▶ Requirement
Go through the listing that follows and report the number of lines with the string "padrão" in them, nothing more.

▶ Given data
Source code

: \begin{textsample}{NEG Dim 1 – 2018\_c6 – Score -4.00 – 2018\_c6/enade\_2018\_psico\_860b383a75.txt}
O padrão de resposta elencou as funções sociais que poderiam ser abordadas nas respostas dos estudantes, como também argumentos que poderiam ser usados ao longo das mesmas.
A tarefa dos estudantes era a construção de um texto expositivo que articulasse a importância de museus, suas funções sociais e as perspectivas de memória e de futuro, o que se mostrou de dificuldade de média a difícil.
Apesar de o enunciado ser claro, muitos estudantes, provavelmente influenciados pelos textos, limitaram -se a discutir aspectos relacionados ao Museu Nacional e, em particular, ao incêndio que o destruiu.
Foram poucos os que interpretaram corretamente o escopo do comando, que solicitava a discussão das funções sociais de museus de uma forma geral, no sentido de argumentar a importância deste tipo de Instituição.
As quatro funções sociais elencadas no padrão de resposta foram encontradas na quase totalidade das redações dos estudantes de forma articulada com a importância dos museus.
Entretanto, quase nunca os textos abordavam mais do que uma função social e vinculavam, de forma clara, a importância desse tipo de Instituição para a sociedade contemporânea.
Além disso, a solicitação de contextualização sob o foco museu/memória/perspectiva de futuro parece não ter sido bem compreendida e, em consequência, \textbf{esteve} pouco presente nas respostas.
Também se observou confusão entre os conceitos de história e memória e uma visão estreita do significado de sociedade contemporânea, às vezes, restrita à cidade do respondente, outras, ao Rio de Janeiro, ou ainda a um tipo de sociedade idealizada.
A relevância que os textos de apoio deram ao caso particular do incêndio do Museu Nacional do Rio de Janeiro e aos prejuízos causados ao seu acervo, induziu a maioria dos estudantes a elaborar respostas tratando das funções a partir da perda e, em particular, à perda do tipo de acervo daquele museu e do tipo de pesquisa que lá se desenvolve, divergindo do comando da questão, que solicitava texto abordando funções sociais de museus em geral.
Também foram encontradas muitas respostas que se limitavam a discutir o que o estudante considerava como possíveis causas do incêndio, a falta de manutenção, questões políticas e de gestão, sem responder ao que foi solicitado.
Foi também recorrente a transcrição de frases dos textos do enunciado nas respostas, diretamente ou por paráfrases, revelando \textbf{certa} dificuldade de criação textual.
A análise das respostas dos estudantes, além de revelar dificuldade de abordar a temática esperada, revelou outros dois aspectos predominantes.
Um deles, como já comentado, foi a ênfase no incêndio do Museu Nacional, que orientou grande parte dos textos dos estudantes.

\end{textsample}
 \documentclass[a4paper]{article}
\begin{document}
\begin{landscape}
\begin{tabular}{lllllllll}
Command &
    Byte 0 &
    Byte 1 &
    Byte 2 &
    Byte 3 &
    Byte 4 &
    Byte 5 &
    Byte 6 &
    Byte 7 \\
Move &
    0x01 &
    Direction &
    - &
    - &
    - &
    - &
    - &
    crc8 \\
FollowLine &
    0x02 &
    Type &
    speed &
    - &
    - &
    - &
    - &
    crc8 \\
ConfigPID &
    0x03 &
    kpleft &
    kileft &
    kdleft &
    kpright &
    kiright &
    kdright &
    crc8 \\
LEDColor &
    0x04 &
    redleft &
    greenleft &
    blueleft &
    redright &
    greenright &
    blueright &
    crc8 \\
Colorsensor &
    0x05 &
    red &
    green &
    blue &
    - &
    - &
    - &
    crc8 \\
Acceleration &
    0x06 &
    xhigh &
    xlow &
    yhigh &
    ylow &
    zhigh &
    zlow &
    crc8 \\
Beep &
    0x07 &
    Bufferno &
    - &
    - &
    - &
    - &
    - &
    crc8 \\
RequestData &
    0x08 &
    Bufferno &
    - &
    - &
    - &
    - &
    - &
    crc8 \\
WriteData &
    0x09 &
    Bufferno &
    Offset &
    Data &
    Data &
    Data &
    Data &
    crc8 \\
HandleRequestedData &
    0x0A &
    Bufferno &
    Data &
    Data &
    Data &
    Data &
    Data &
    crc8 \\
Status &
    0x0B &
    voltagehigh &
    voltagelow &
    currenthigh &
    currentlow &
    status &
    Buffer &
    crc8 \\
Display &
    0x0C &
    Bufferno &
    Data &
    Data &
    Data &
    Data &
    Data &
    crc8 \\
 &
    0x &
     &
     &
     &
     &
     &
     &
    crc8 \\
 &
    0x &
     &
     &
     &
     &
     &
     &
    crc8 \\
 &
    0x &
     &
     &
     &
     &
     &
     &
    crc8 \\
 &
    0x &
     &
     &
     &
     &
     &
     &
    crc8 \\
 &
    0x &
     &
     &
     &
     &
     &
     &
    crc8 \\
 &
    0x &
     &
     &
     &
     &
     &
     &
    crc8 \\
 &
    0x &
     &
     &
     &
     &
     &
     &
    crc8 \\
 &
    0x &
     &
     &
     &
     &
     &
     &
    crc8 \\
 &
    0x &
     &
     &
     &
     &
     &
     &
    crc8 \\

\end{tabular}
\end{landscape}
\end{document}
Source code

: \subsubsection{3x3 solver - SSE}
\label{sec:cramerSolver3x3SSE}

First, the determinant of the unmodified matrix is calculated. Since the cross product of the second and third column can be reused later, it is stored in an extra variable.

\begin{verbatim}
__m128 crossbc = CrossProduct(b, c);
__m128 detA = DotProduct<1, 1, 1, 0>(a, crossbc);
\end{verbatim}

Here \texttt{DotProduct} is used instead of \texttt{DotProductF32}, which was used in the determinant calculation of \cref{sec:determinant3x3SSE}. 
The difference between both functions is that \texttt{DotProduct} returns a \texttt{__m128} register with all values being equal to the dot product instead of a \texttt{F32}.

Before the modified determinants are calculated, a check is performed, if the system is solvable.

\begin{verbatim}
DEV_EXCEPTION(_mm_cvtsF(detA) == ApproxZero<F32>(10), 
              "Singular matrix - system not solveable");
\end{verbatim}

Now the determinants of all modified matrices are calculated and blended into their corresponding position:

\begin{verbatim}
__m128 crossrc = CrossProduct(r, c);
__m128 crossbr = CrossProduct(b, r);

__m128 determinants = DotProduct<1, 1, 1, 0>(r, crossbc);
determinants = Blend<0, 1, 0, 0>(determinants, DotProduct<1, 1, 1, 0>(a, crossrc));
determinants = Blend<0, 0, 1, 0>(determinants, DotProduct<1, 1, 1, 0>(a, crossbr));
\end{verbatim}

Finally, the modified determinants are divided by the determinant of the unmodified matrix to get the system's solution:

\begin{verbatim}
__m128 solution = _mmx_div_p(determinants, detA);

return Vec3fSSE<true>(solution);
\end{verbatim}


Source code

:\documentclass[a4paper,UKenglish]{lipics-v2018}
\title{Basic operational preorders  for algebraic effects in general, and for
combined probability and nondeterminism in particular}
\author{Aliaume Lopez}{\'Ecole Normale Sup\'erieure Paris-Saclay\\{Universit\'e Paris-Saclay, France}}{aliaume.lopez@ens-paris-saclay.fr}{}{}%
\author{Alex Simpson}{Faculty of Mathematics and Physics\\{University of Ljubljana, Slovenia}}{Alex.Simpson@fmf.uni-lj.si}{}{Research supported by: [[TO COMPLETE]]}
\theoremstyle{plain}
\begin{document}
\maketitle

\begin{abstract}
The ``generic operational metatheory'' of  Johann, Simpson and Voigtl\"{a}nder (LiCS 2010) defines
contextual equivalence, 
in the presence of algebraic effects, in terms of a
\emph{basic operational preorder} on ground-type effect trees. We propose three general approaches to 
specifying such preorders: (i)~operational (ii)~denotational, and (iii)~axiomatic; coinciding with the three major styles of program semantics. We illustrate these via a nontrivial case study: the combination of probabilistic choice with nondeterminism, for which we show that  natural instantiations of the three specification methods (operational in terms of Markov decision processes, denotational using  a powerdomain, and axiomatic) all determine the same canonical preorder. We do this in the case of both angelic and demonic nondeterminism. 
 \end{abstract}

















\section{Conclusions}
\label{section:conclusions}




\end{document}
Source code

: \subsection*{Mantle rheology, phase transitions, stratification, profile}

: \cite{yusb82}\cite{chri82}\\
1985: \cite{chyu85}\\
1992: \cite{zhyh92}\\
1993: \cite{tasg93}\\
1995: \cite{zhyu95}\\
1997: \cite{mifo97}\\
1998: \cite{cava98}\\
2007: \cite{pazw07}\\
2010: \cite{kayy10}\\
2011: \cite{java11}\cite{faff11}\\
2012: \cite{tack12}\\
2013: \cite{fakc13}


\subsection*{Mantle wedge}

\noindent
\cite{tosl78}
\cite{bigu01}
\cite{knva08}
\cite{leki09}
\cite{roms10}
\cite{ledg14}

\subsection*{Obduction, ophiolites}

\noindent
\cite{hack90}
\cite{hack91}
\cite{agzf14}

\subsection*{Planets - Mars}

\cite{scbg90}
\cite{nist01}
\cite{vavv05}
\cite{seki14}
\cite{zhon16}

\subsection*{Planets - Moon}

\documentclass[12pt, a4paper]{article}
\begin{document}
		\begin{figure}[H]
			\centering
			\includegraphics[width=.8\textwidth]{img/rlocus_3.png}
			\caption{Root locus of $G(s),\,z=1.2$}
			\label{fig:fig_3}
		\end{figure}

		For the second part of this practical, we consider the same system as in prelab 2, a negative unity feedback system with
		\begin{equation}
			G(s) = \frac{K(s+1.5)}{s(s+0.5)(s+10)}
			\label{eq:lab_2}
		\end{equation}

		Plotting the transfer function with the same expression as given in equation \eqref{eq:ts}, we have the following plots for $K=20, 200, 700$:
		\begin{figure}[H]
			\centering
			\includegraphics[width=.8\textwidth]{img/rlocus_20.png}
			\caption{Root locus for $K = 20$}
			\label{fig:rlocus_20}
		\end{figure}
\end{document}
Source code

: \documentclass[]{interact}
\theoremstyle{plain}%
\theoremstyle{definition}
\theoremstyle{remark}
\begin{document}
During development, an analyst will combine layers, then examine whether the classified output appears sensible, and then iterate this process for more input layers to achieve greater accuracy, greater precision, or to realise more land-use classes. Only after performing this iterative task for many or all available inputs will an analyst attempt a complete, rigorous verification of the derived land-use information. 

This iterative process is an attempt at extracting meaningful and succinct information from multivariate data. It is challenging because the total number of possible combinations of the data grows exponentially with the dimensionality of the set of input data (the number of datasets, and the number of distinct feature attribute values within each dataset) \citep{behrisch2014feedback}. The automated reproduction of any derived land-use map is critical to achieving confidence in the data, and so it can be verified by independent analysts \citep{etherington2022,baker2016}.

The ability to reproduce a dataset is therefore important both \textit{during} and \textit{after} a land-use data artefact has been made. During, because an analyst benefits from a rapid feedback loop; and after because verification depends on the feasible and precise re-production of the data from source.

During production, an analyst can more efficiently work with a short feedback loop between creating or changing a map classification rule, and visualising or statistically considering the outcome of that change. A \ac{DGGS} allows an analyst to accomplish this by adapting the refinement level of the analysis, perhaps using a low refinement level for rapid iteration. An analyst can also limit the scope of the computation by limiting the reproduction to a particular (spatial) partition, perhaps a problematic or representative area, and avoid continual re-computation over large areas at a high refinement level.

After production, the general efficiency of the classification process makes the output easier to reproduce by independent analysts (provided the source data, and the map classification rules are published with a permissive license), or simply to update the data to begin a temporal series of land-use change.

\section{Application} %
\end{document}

▶ Your response
2